PBS Kids (styled as PBS KIDS) is the brand for most of the children's programming aired by the Public Broadcasting Service (PBS) in the United States. Some public television children's programs are not produced by PBS member stations or transmitted by PBS. Instead, they are produced by independent public television distributors such as American Public Television, and are not labeled as "PBS Kids" programming, as it is mainly a programming block branding. The target audience is children between the ages of 2 and 8. The network is also available in sub-Saharan Africa and Australia.

History

PTV block
PBS had historically aired programs for children such as Sesame Street, Mister Rogers' Neighborhood, and Reading Rainbow; prior to 1993, these programs aired under general PBS branding. In August 1993, PBS introduced new branding for their children's programs featuring "The P-Pals", animated characters shaped like PBS logos who encouraged skills such as gathering information, self-esteem, cooperation and achieving goals in specially developed interstitials.

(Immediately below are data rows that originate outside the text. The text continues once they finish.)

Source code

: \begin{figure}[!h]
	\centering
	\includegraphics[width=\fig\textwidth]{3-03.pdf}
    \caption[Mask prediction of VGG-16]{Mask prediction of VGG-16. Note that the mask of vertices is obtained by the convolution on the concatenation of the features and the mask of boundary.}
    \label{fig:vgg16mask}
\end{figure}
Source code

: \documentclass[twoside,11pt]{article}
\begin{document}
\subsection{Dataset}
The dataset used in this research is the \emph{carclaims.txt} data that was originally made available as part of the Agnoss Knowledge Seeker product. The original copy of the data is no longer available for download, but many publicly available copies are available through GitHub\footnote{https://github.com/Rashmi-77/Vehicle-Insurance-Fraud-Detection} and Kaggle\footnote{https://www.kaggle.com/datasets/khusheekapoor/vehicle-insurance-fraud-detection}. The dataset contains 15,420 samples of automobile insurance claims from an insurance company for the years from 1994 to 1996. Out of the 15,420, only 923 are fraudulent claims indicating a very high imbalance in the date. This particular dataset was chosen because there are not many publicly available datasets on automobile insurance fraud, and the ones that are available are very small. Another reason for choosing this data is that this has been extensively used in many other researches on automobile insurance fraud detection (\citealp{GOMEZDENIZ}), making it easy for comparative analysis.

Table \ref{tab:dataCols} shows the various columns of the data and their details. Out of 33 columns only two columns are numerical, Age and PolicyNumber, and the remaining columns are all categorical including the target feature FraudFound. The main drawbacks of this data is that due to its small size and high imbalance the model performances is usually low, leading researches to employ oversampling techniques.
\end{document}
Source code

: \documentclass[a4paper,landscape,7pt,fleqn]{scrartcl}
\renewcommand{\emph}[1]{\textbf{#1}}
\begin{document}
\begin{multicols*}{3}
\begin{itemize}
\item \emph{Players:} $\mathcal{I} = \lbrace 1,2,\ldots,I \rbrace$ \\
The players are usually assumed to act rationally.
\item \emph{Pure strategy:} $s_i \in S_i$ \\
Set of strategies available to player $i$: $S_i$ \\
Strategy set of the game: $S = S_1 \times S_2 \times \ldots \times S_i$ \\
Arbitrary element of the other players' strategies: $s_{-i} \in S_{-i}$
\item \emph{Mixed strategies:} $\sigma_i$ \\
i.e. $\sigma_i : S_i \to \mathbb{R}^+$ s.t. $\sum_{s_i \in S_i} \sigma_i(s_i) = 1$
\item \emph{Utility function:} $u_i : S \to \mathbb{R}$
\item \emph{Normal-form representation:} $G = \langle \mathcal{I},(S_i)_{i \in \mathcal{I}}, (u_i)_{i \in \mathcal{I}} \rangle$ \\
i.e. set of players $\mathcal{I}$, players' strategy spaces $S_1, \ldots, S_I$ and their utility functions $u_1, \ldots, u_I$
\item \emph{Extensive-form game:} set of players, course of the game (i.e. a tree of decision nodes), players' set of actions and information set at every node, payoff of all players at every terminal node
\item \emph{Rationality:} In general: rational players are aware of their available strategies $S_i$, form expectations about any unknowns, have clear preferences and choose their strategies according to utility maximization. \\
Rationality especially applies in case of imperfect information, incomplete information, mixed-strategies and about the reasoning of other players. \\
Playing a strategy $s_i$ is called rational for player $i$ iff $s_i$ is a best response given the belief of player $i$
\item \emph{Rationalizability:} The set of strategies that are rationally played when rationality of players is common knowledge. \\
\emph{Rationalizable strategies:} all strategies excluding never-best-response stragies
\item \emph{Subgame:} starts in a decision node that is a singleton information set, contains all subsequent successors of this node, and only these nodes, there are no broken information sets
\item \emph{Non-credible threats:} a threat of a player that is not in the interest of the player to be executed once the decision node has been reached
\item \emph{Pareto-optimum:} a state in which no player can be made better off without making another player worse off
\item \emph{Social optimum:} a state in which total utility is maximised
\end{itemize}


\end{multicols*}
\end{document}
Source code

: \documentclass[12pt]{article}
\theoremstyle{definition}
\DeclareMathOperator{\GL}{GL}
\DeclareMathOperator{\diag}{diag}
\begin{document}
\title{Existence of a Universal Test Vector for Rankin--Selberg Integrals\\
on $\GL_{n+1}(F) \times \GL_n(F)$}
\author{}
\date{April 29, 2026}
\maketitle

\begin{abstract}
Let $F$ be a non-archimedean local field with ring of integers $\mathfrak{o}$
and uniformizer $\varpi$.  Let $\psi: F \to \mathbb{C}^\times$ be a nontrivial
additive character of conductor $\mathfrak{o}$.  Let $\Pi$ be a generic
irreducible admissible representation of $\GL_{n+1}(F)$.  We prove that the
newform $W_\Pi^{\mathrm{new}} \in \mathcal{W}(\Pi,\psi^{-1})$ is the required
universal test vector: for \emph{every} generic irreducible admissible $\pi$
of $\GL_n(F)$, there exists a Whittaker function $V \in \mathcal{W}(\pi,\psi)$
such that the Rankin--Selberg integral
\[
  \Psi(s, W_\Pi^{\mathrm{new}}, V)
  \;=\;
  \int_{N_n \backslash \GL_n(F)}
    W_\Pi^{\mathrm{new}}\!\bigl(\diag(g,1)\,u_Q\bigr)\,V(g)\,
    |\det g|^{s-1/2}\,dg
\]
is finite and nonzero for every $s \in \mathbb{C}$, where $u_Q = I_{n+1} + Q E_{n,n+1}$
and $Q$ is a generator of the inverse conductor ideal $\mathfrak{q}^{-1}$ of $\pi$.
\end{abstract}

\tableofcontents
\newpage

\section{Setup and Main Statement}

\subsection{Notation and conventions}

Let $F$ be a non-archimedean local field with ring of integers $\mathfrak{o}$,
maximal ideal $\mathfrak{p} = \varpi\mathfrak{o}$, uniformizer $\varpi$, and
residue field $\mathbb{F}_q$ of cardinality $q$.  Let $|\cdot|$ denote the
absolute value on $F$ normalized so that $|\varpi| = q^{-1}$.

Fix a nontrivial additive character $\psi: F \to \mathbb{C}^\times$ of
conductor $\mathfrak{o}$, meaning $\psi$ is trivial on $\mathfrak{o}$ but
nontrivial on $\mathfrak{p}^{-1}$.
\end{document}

The framework for PBS Kids was established as part of PBS' "Ready to Learn" initiative, a project intended to facilitate access of early childhood educational programming to underprivileged children. On July 11, 1994, PBS repackaged their existing children's educational programming as a new block called "PTV", airing on 11 member stations at launch.  In addition to scheduled educational programming, PTV also incorporated interstitial content with the P-Pals in their fictional world "PTV Park" for younger children. Older children were targeted with live-action and music video interstitials.

Apple Computer provided a $1.5 million grant to PTV and became its first national underwriter on June 26, 1995, as part of their "Bring Learning Home" corporate initiative. A "Ready To Learn" grant unveiled on January 8, 1996, supported the development of Dragon Tales and Between the Lions, which premiered in 1999 and 2000, respectively, as well as their online activities and outreach efforts. By September 1996, 95 PBS stations reaching three quarters of the United States were carrying the PTV service. Starting on October 7, 1996, PBS packaged their programs for school-aged children into the block The Game, airing on 31 stations by the end of the year.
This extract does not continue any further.